One of Glasgow's secondary schools is to adapt the city's nurture class initiative for early primary pupils to meet the needs of 12 of its S1 pupils this year.
Liz Ervine, headteacher of Springburn Academy, is to pioneer the nurture group approach, made famous by educationists Marjorie Boxall and Marion Bennathan in the 1960s and 1970s, for some of her new entrants.
The group are seen as potential NEET pupils - thought to be unlikely to enter employment, education or training after they leave school - unless there is successful intervention at secondary level. The class will be described officially as an "enhanced support group" for S1 pupils.
Unofficially, Ms Ervine calls it "a nurture group for secondary".
The term "nurture group", or "nurture class", is usually applied to P1 and P2 children who need more structured support to help them develop the skills and attitudes needed to function and learn in primary.
They are usually identified using the "Boxall" profile developed by Marjorie Boxall, and then withdrawn for part of the school day to a small class of 10 to 12 with a specially trained teacher and assistant. They maintain contact with their core class and are usually reintegrated completely within two to five terms.
A successful pilot of nurture classes in 17 of Glasgow's primaries has led to it being extended to 58 classes in all.
Springburn Academy was in the second tranche of the Scottish Executive's programme of Schools of Ambition and has received additional funding of Pounds 35,000 from Lord Laidlaw's youth project to support its work on mentoring and citizenship.
The pupils in the nurture group will be identified by the depute headteacher in charge of primary and secondary liaison, the principal teacher in charge of support for learning and the headteachers of associate primaries.
Ms Ervine describes the group as "pupils working at level A or B, who may have emotional problems, social work or psychological involvement, or other difficulties identified by the headteacher".
She describes them as the kind of youngster who has difficulty with the curriculum in first year of secondary, becomes "ill" and is struggling by Christmas. "The pattern is repeated in S2, after which they never really come back," she said.
"We are trying to set up a programme which we think will be interesting and exciting for them.
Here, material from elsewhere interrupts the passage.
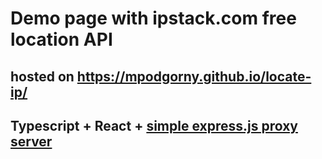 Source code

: # Demo page with ipstack.com free location API 
## hosted on https://mpodgorny.github.io/locate-ip/
## Typescript + React + [simple express.js proxy server](https://github.com/mpodgorny/express-playground)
We will do literacy and numeracy work in a classroom which will be a bit like a primary nurture group - they will be in the same place for maths and language."
A key element will be involvement with local businesses which will give pupils access to enterprise activities and business staff the opportunity to develop mentoring skills.
"We are playing catch-up with these young people because they have not had the opportunity to go to a nurture group when they started primary school,"
Ms Ervine commented.
Once nurture groups have become established in the city's primaries, she hopes that secondary schools will not need to set them up.
As in the primary nurture classes, the Springburn group will concentrate on social and emotional development. Circle time-type opportunities, which allow pupils to discuss feelings, may be held during break because that is when they may encounter problems socialising with their peers.
Ms Ervine also hopes to build up the pupils' experience and confidence in home economics and living skills. Parents will be invited in every Friday afternoon to view their children's work.